Idk if I’ve selected the right cluster configuration, I was hoping cluster.json would take care of all of that

After bootstrapping my own cluster using the following settings

I get the following error

[2020-10-30 22:50:29.095]Container exited with a non-zero exit code 13. Error file: prelaunch.err.
Last 4096 bytes of prelaunch.err :
Last 4096 bytes of stderr :
ala:67)
	at com.snowplowanalytics.snowflake.transformer.Main$.main(Main.scala:35)
	at com.snowplowanalytics.snowflake.transformer.Main.main(Main.scala)
	at sun.reflect.NativeMethodAccessorImpl.invoke0(Native Method)
	at sun.reflect.NativeMethodAccessorImpl.invoke(NativeMethodAccessorImpl.java:62)
	at sun.reflect.DelegatingMethodAccessorImpl.invoke(DelegatingMethodAccessorImpl.java:43)
	at java.lang.reflect.Method.invoke(Method.java:498)
	at org.apache.spark.deploy.yarn.ApplicationMaster$$anon$2.run(ApplicationMaster.scala:728)
20/10/30 22:50:28 INFO ApplicationMaster: Final app status: FAILED, exitCode: 13, (reason: User class threw exception: java.lang.NoSuchMethodError: scala.Predef$.refArrayOps([Ljava/lang/Object;)Lscala/collection/mutable/ArrayOps;
	at cats.effect.internals.IOAppPlatform$.mainFiber(IOAppPlatform.scala:36)
	at cats.effect.internals.IOAppPlatform$.main(IOAppPlatform.scala:24)
	at cats.effect.IOApp$class.main(IOApp.scala:67)
	at com.snowplowanalytics.snowflake.transformer.Main$.main(Main.scala:35)
	at com.snowplowanalytics.snowflake.transformer.Main.main(Main.scala)
	at sun.reflect.NativeMethodAccessorImpl.invoke0(Native Method)
	at sun.reflect.NativeMethodAccessorImpl.invoke(NativeMethodAccessorImpl.java:62)
	at sun.reflect.DelegatingMethodAccessorImpl.invoke(DelegatingMethodAccessorImpl.java:43)
	at java.lang.reflect.Method.invoke(Method.java:498)
	at org.apache.spark.deploy.yarn.ApplicationMaster$$anon$2.run(ApplicationMaster.scala:728)

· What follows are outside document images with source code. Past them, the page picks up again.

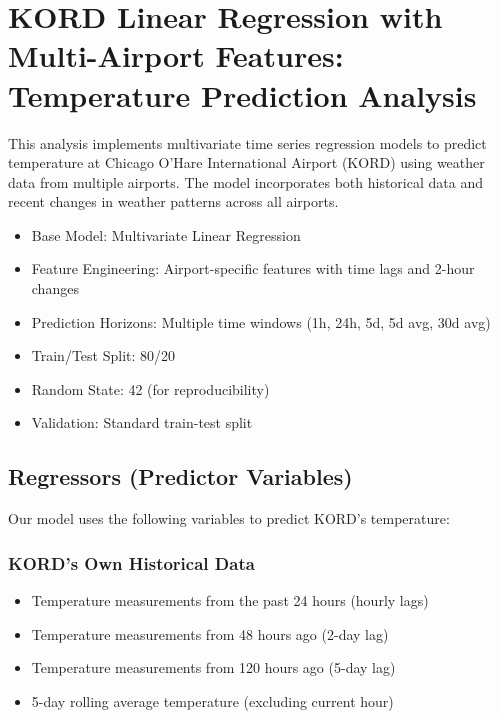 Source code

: \section{KORD Linear Regression with Multi-Airport Features: Temperature Prediction Analysis}
This analysis implements multivariate time series regression models to predict temperature at Chicago O'Hare International Airport (KORD) using weather data from multiple airports. The model incorporates both historical data and recent changes in weather patterns across all airports.\
\begin{itemize}
  \item Base Model: Multivariate Linear Regression
  \item Feature Engineering: Airport-specific features with time lags and 2-hour changes
  \item Prediction Horizons: Multiple time windows (1h, 24h, 5d, 5d avg, 30d avg)
  \item Train/Test Split: 80/20
  \item Random State: 42 (for reproducibility)
  \item Validation: Standard train-test split
\end{itemize}


\subsection{Regressors (Predictor Variables)}
Our model uses the following variables to predict KORD's temperature:

\subsubsection{KORD's Own Historical Data}
\begin{itemize}
  \item Temperature measurements from the past 24 hours (hourly lags)
  \item Temperature measurements from 48 hours ago (2-day lag)
  \item Temperature measurements from 120 hours ago (5-day lag)
  \item 5-day rolling average temperature (excluding current hour)
\end{itemize}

Now I’m completely lost, because this is all code inside of snowflake

I did notice this warning

20/10/30 22:50:10 WARN NativeCodeLoader: Unable to load native-hadoop library for your platform... using builtin-java classes where applicable
20/10/30 22:50:10 WARN DependencyUtils: Skip remote jar s3://snowplow-hosted-assets/4-storage/snowflake-loader/snowplow-snowflake-transformer-0.7.1.jar.

anton · October 31, 2020, 12:38pm

Hi @danrodrigues,

That error is about AMI/Transformer incompatibility. Transformer 0.8.0 works on AMI6 and pre-0.8.0 on AMI5 (AMI 5.16, IIRC). At least now it sees Spark for sure.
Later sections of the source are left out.